I loved having an opportunity to use our DeVinne type for their names; it's a lovely and quirky typeface from the turn of the century that sadly doesn't get enough play in the studio.



The invitation folds in half, and on the front panel (what you see when you pull it out of the envelope) is a snippet of the overall artwork with their initials rendered in our mortised initial caps and an ampersand from the 19th century typeface, Dakota.



The envelopes are sour apple green, and the reply cards are pale yellow to give a little pop to the color palette. We continued the abridged image on the envelopes in gold (the return address is on the back flap) and carried through the multiple typefaces on the reply.
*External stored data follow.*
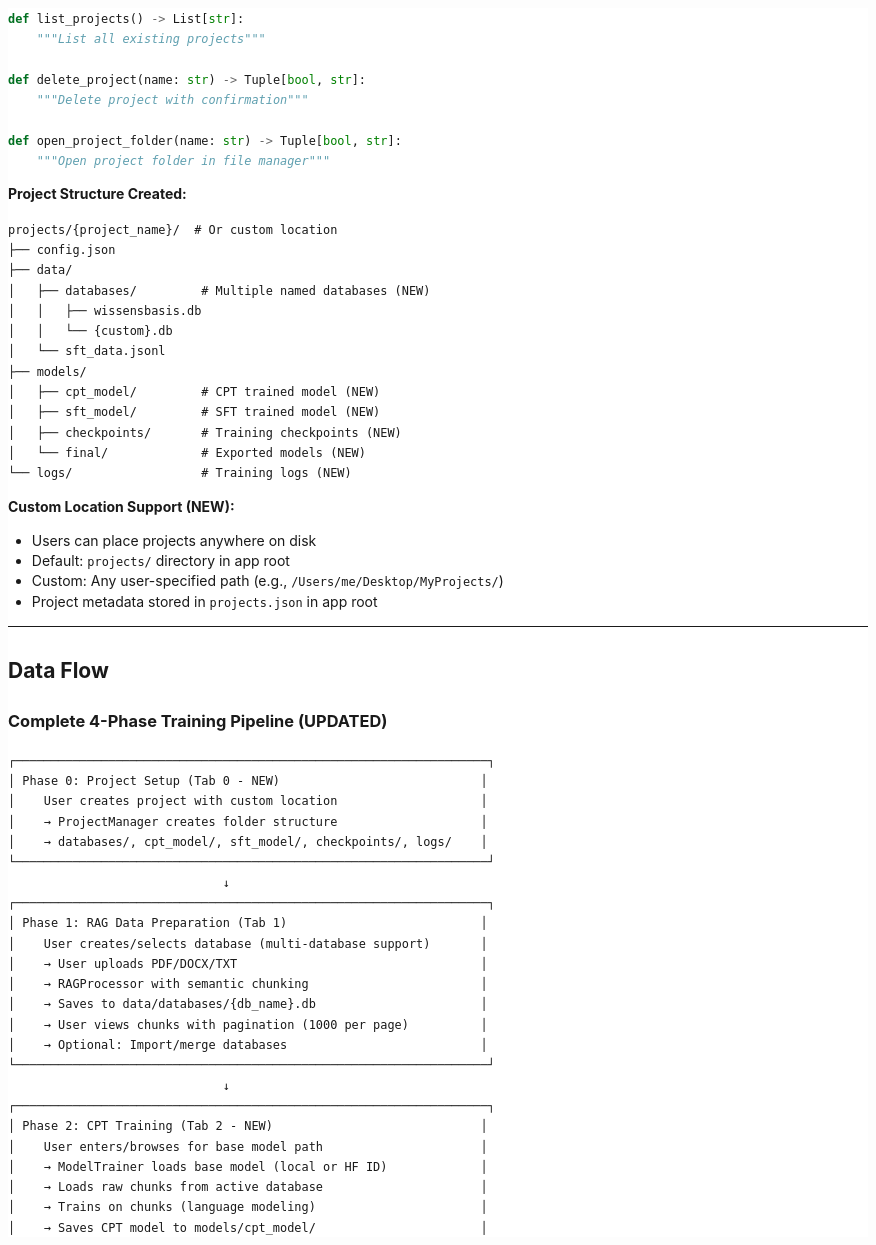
 ```python
def list_projects() -> List[str]:
    """List all existing projects"""

def delete_project(name: str) -> Tuple[bool, str]:
    """Delete project with confirmation"""

def open_project_folder(name: str) -> Tuple[bool, str]:
    """Open project folder in file manager"""
```

**Project Structure Created:**
```
projects/{project_name}/  # Or custom location
├── config.json
├── data/
│   ├── databases/         # Multiple named databases (NEW)
│   │   ├── wissensbasis.db
│   │   └── {custom}.db
│   └── sft_data.jsonl
├── models/
│   ├── cpt_model/         # CPT trained model (NEW)
│   ├── sft_model/         # SFT trained model (NEW)
│   ├── checkpoints/       # Training checkpoints (NEW)
│   └── final/             # Exported models (NEW)
└── logs/                  # Training logs (NEW)
```

**Custom Location Support (NEW):**
- Users can place projects anywhere on disk
- Default: `projects/` directory in app root
- Custom: Any user-specified path (e.g., `/Users/me/Desktop/MyProjects/`)
- Project metadata stored in `projects.json` in app root

---

## Data Flow

### Complete 4-Phase Training Pipeline (UPDATED)

```
┌──────────────────────────────────────────────────────────────────┐
│ Phase 0: Project Setup (Tab 0 - NEW)                            │
│    User creates project with custom location                    │
│    → ProjectManager creates folder structure                    │
│    → databases/, cpt_model/, sft_model/, checkpoints/, logs/    │
└──────────────────────────────────────────────────────────────────┘
                              ↓
┌──────────────────────────────────────────────────────────────────┐
│ Phase 1: RAG Data Preparation (Tab 1)                           │
│    User creates/selects database (multi-database support)       │
│    → User uploads PDF/DOCX/TXT                                  │
│    → RAGProcessor with semantic chunking                        │
│    → Saves to data/databases/{db_name}.db                       │
│    → User views chunks with pagination (1000 per page)          │
│    → Optional: Import/merge databases                           │
└──────────────────────────────────────────────────────────────────┘
                              ↓
┌──────────────────────────────────────────────────────────────────┐
│ Phase 2: CPT Training (Tab 2 - NEW)                             │
│    User enters/browses for base model path                      │
│    → ModelTrainer loads base model (local or HF ID)             │
│    → Loads raw chunks from active database                      │
│    → Trains on chunks (language modeling)                       │
│    → Saves CPT model to models/cpt_model/                       │
```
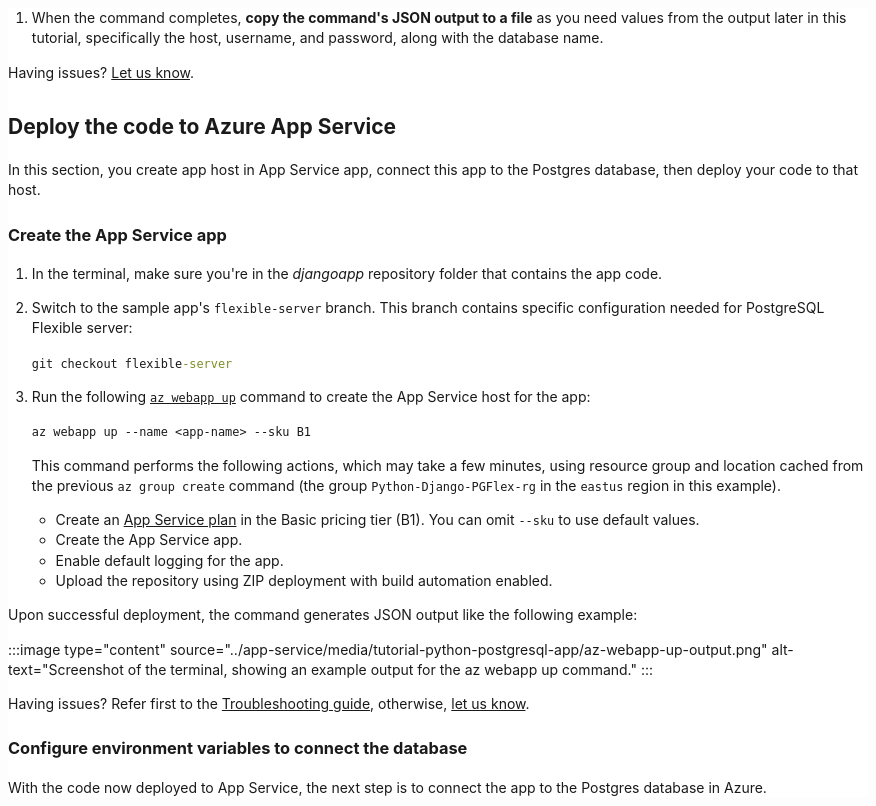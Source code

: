 1. When the command completes, **copy the command's JSON output to a file** as you need values from the output later in this tutorial, specifically the host, username, and password, along with the database name.

Having issues? [Let us know](https://aka.ms/DjangoCLITutorialHelp).

## Deploy the code to Azure App Service

In this section, you create app host in App Service app, connect this app to the Postgres database, then deploy your code to that host.

### Create the App Service app

1. In the terminal, make sure you're in the *djangoapp* repository folder that contains the app code.

1. Switch to the sample app's `flexible-server` branch. This branch contains specific configuration needed for PostgreSQL Flexible server:

    ```cmd
    git checkout flexible-server
    ```

1. Run the following [`az webapp up`](/cli/azure/webapp#az-webapp-up) command to create the App Service host for the app:

    ```azurecli
    az webapp up --name <app-name> --sku B1 
    ```
    <!-- without --sku creates PremiumV2 plan -->

    This command performs the following actions, which may take a few minutes, using resource group and location cached from the previous `az group create` command (the group `Python-Django-PGFlex-rg` in the `eastus` region in this example).

    <!-- - Create the resource group if it doesn't exist. `--resource-group` is optional. -->
    <!-- No it doesn't. az webapp up doesn't respect --resource-group -->
    * Create an [App Service plan](../app-service/overview-hosting-plans.md) in the Basic pricing tier (B1). You can omit `--sku` to use default values.
    * Create the App Service app.
    * Enable default logging for the app.
    * Upload the repository using ZIP deployment with build automation enabled.

Upon successful deployment, the command generates JSON output like the following example:

:::image type="content" source="../app-service/media/tutorial-python-postgresql-app/az-webapp-up-output.png" alt-text="Screenshot of the terminal, showing an example output for the az webapp up command." :::

Having issues? Refer first to the [Troubleshooting guide](../app-service/configure-language-python.md#troubleshooting), otherwise, [let us know](https://aka.ms/DjangoCLITutorialHelp).

### Configure environment variables to connect the database

With the code now deployed to App Service, the next step is to connect the app to the Postgres database in Azure.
Here's a shot of the final suite. I intentionally did not score a few so that Sarv and Graig would have some unfolded ones as keepsakes or to frame.


Stephanie + Keith

Stephanie and I met at IndieWed back in January, and she was instantly smitten with our Wanted! Wedding Collection. She loved the idea of the 3-panel, accordion fold style, so that their names could be large and the details could be on the second panel. We looked at a number of color options, but greens seemed to stick, so we went with a dark chartreuse and warm gray on textured off white card stock. Gotta love the 'messiness' in this wood type!

These little fan-like ornaments used throughout are new to the studio. They were a recent purchase from Skyline Type Foundry and have already put in appearances on a number of projects.

More little ornaments from the same Skyline collection. The more type the merrier... and check out the shading on 'DINNER'. Can't get that detail in magnesium or polymer plates.

And it's finished out with a mad libs-style perforated reply postcard.

While working on the invites, we also put together some fun flat cards to be used as thank you notes and anything else the couple might need them for. And because Keith goes by both Conley and, ahem, Keith, we put their first and middle names on the cards. These use some of our tiniest wood type, which is just shy of an inch.

We had such a good time with the invites and note cards, Keith wanted to do a run of rehearsal dinner invitations as well. These could be more playful and definitely push the Wild West theme (unfortunately we didn't have any small gun ornaments as requested, but did have some pretty awesome manicules, or little hands).

There's a lot of heavy forced justification in this layout, which is a great way to tie together disparate typefaces. And the diamond shaped linotype slugs were found at the always great Platen Press Museum type sale back in May. The pointers next to 'given by' are over 100 years old, and were made right here in Chicago.

To stand out from the invite, we printed on kraft stock and worked in brick colored envelopes. What's really WANTED! in this picture? The chance to work with Stephanie & Keith again!